I love my life. I love my friends. But sometimes, I just want to go home.
Story: Rheya Tanner
As a little girl, I was cursed with homesickness. No matter how fun it was to stay at a friend’s, a neighbor’s, even my grandma’s house, I’d never sleep soundly through the night. I’d always find myself lying awake, feeling alone, longing for home.
But that longing never followed me on my family’s summer road trips to Tennessee riverbanks and Georgia mountainsides. Maybe it was the hushed energy that moved through nature there, or maybe the presence of loved ones, that kept it at bay.
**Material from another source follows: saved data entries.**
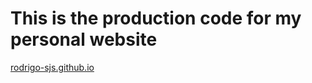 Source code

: # This is the production code for my personal website

[rodrigo-sjs.github.io](https://rodrigo-sjs.github.io/)
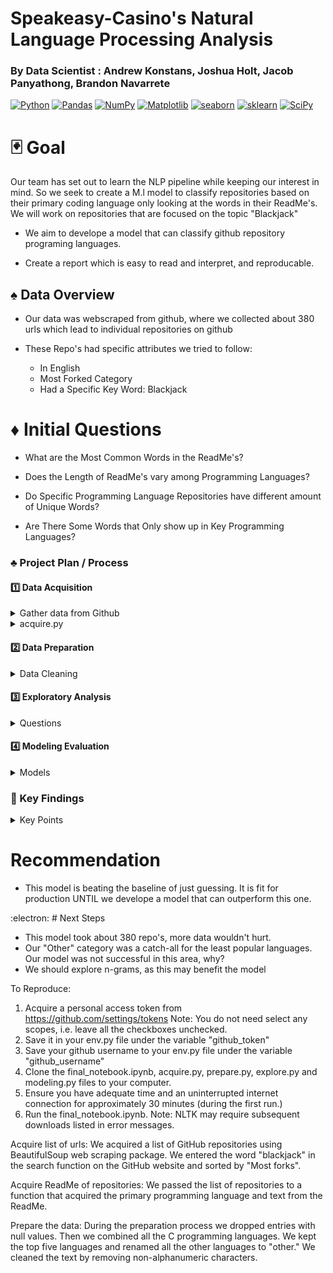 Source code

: # Speakeasy-Casino's Natural Language Processing Analysis
### By Data Scientist : Andrew Konstans, Joshua Holt, Jacob Panyathong, Brandon Navarrete

<a href="#"><img alt="Python" src="https://img.shields.io/badge/Python-013243.svg?logo=python&logoColor=blue"></a>
<a href="#"><img alt="Pandas" src="https://img.shields.io/badge/Pandas-150458.svg?logo=pandas&logoColor=red"></a>
<a href="#"><img alt="NumPy" src="https://img.shields.io/badge/Numpy-2a4d69.svg?logo=numpy&logoColor=black"></a>
<a href="#"><img alt="Matplotlib" src="https://img.shields.io/badge/Matplotlib-8DF9C1.svg?logo=matplotlib&logoColor=blue"></a>
<a href="#"><img alt="seaborn" src="https://img.shields.io/badge/seaborn-65A9A8.svg?logo=pandas&logoColor=red"></a>
<a href="#"><img alt="sklearn" src="https://img.shields.io/badge/sklearn-4b86b4.svg?logo=scikitlearn&logoColor=black"></a>
<a href="#"><img alt="SciPy" src="https://img.shields.io/badge/SciPy-1560bd.svg?logo=scipy&logoColor=blue"></a>

# :black_joker: Goal

Our team has set out to learn the NLP pipeline while keeping our interest in mind. So we seek to create a M.l model to classify repositories based on their primary coding language only looking at the words in their ReadMe's. We will work on repositories that are focused on the topic "Blackjack"

* We aim to develope a model that can classify github repository programing languages.

* Create a report which is easy to read and interpret, and reproducable.

## :spades: Data Overview

* Our data was webscraped from github, where we collected about 380 urls which lead to individual repositories on github

* These Repo's had specific attributes we tried to follow:
    * In English
    * Most Forked Category
    * Had a Specific Key Word: Blackjack
    
    
# :diamonds: Initial Questions
* What are the Most Common Words in the ReadMe's?

* Does the Length of ReadMe's vary among Programming Languages?

* Do Specific Programming Language Repositories have different amount of Unique Words?

* Are There Some Words that Only show up in Key Programming Languages?

### :clubs: Project Plan / Process
#### :one:   Data Acquisition

<details>
<summary> Gather data from Github </summary>

- Scrape URL's meeting requirements

- Save to local machine

</details>

<details>
<summary> acquire.py </summary>

- Create acquire.py and user-defined functions to import data from local saves. Create dataframes.
</details>


#### :two:   Data Preparation

<details>
<summary> Data Cleaning</summary>

- **Missing values:**
    - Drop NULLS

- **Dropped**
     - We created a feature called `Others` which was a collection of less frequent programming languages. We dropped this.(Hurting the Model)
     
- **NLP**
     - Cleaned, Tokenized, Stemmed, Lemmed to get ready for exploring and modeling
    - select stopwords 
   ( blackjack, java, cards, split, ace
variables, conditional , statements, loops, functions, object, oriented programming, syntax, comments, libraries, frameworks)

- **train,validating,test:**
    - stratify against `language` columns
n-alphanumeric characters.
</details>

        
#### :three:   Exploratory Analysis

<details>
<summary> Questions </summary>

* What are the Most Common Words in the ReadMe's?

* Does the Length of ReadMe's vary among Programming Languages?

* Do Specific Programming Language Repositories have different amount of Unique Words?

* Are There Some Words that Only show up in Key Programming Languages?
</details>
   
 
#### :four:   Modeling Evaluation

<details>
<summary> Models </summary>

* Create Baseline

* Test decision tree, random forest, logistic regression ( select best with given parameter, stem v.s lemm, TF-IDF or Count Vectorizer
</details>


### :medal_sports: Key Findings 
<details>
   
   
<summary> Key Points </summary>
   
- Ruby was the most used and most common language among our programming languages.
- Our best model, given parameters and stopwords, was a decsion tree at 77% accuracy
- We had to drop `Others` column. Our model was not able to capture this very well
- We were able to out perform the baseline.

</details>


# Recommendation
* This model is beating the baseline of just guessing. It is fit for production UNTIL we develope a model that can outperform this one.


:electron: # Next Steps
*  This model took about 380 repo's, more data wouldn't hurt.
* Our "Other" category was a catch-all for the least popular languages. Our model was not successful in this area, why?
* We should explore n-grams, as this may benefit the model


To Reproduce:
1. Acquire a personal access token from https://github.com/settings/tokens
Note: You do not need select any scopes, i.e. leave all the checkboxes unchecked.
2. Save it in your env.py file under the variable "github_token"
3. Save your github username to your env.py file under the variable "github_username"
4. Clone the final_notebook.ipynb, acquire.py, prepare.py, explore.py and modeling.py files to your computer.
5. Ensure you have adequate time and an uninterrupted internet connection for approximately 30 minutes (during the first run.)
6. Run the final_notebook.ipynb.
Note: NLTK may require subsequent downloads listed in error messages.

Acquire list of urls:
We acquired a list of GitHub repositories using BeautifulSoup web scraping package. We entered the word "blackjack" in the search function on the GitHub website and sorted by "Most forks". 

Acquire ReadMe of repositories:
We passed the list of repositories to a function that acquired the primary programming language and text from the ReadMe.

Prepare the data:
During the preparation process we dropped entries with null values. Then we combined all the C programming languages. We kept the top five languages and renamed all the other languages to "other." We cleaned the text by removing non-alphanumeric characters.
Whatever it was, it turned those weeklong vacation houses into magical lands that felt like…home.
What is that, the sense of “home”? Is it family? Nostalgia? Contentment? I used to think it was simply a place, specifically the place where I spent 20 years growing up. But at some point as we were moving out of that place, I discovered that all the “home” had trickled out along with the boxes.
If you asked me today,
I’d say I currently have two homes: one in my little RV tucked behind the trees lining the highway, and another in my mom’s house. Both soothe a different ache in my soul, and neither feels quite like home without the other. However, I’d also say I find a touch of home in church pianos and in my mother’s hands. I find it in my favorite pajamas, quiet nighttime drives, blank journals, and the giant stuffed dog my dad bought me when I was sick that one time.
Of course, those aren’t places. Yet all the same, they welcome me, comfort me, and, for just a split second, they give me everything I’ve spent my life searching for.
I am 23 now—by no means a grown-up, but certainly an adult. I’ve felt happiness. I’ve felt loss. I am the fullest and the emptiest I’ve ever been. But somehow I haven’t escaped that childhood curse. On some nights still, when the thick velvet sky presses heaviest against the roof of my house, I find myself lying awake, alone. Longing for home.